Bagi sebagian orang, buku fisik bahkan dianggap punya nilai sentimental tersendiri. Tidak sedikit pembaca yang merasa lebih fokus saat membaca buku cetak karena minim distraksi.

Saat membaca lewat smartphone, notifikasi media sosial atau pesan masuk sering kali membuat konsentrasi mudah terpecah. Sementara ketika membaca buku fisik, pengalaman membaca terasa lebih tenang dan mendalam.

E-Book Tumbuh Pesat karena Gaya Hidup Modern

Di sisi lain, perkembangan e-book juga tidak bisa dianggap kecil.
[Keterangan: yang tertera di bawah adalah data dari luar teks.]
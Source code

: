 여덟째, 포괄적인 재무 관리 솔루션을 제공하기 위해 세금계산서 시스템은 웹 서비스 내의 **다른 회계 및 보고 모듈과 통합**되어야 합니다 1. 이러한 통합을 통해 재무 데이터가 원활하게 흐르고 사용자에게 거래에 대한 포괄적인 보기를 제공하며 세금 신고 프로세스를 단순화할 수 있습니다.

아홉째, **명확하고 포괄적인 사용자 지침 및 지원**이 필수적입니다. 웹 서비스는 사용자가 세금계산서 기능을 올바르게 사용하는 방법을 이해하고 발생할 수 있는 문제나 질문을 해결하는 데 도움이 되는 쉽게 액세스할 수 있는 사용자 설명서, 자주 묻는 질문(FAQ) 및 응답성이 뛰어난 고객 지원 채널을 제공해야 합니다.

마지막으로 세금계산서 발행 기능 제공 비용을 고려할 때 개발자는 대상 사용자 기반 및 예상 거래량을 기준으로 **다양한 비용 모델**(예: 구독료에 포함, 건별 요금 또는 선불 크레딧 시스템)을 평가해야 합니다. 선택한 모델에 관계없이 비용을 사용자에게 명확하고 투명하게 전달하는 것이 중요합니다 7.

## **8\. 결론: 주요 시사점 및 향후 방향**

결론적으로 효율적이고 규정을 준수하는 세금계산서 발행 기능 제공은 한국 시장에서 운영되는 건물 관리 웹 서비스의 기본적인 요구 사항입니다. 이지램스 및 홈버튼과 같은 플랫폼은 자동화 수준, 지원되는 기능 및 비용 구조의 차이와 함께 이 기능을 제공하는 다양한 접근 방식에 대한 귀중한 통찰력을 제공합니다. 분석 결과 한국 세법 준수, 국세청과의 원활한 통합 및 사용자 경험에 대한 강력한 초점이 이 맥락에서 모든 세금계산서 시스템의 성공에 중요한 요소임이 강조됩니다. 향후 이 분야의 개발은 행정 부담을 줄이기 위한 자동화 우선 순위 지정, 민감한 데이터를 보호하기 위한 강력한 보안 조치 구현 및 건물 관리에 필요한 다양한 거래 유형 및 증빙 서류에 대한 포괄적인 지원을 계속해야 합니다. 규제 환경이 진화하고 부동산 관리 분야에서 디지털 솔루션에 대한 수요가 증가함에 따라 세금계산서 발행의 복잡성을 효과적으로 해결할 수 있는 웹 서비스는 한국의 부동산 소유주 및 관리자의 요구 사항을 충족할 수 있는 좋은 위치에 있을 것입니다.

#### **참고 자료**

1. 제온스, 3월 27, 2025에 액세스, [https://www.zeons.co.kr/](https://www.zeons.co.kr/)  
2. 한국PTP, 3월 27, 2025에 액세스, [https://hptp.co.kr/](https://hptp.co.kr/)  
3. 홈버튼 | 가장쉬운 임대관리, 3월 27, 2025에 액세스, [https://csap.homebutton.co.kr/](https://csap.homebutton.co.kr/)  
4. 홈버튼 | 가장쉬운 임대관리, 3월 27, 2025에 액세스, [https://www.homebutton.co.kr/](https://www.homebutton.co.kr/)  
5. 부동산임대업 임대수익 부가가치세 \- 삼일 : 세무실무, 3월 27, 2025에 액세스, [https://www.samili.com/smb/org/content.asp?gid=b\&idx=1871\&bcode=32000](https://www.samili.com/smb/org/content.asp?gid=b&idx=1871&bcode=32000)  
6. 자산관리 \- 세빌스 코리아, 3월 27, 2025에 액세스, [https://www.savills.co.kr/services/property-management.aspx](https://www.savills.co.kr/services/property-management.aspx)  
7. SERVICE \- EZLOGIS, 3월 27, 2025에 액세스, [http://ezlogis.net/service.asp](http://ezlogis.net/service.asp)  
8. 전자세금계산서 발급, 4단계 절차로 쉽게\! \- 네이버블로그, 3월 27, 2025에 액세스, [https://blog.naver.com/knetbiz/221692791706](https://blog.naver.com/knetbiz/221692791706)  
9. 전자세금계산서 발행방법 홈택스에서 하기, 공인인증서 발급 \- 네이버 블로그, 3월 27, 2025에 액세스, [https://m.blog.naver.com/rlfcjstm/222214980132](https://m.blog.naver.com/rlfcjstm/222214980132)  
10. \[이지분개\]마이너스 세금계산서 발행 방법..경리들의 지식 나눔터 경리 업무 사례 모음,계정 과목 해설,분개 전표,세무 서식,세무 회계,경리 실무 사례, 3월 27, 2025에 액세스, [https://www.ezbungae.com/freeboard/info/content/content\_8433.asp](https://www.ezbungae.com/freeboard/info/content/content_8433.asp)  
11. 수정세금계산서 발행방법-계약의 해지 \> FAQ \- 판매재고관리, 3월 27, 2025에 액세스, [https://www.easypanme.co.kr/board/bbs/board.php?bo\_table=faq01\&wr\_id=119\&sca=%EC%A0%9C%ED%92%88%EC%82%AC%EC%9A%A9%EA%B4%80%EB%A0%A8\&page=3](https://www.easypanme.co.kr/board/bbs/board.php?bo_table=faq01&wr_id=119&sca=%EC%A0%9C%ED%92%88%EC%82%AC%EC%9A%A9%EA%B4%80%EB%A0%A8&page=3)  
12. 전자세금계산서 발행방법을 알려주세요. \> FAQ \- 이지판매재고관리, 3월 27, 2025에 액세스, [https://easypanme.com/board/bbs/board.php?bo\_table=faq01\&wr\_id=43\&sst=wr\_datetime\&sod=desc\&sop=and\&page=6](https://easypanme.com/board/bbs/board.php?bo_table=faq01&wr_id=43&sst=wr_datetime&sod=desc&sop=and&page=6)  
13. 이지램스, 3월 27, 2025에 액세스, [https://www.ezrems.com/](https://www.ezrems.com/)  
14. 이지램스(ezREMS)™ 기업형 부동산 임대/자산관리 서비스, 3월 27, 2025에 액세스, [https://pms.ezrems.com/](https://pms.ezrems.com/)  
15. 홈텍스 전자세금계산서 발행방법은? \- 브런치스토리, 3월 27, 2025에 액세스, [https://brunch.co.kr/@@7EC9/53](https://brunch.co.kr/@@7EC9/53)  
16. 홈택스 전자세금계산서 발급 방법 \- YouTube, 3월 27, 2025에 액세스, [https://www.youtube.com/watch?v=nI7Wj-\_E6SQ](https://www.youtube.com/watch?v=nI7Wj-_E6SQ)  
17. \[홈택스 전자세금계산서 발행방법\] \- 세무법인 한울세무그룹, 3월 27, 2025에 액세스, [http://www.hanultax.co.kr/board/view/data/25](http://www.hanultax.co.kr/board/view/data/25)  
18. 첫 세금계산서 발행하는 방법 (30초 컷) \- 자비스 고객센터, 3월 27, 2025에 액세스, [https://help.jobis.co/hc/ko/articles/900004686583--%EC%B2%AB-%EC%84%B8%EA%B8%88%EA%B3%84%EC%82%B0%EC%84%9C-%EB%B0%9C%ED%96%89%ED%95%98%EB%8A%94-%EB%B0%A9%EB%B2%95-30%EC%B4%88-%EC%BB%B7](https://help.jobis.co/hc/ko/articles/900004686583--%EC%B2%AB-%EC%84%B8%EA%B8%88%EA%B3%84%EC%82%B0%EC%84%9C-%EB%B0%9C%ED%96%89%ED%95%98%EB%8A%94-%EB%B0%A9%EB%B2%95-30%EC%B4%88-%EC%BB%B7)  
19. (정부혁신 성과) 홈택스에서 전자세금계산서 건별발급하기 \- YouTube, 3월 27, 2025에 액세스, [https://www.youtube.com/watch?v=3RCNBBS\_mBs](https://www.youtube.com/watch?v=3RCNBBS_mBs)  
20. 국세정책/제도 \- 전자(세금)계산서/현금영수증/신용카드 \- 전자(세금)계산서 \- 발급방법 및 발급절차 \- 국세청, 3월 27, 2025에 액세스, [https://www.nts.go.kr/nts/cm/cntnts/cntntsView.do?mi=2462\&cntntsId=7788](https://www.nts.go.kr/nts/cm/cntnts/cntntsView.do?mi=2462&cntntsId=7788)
Perubahan gaya hidup modern membuat masyarakat semakin mengutamakan kepraktisan dan mobilitas.

Hal inilah yang membuat buku digital tumbuh sangat cepat, terutama di kalangan pelajar, mahasiswa, dan pekerja muda.

Penelitian mahasiswa Universitas Negeri Medan tahun 2025 menunjukkan bahwa smartphone menjadi media baca utama bagi sekitar 81 persen responden.

Alasannya sederhana: lebih fleksibel. Dengan e-book, seseorang bisa membaca kapan saja tanpa harus membawa buku tebal. Bahkan dalam perjalanan singkat sekalipun, akses terhadap bacaan menjadi jauh lebih mudah.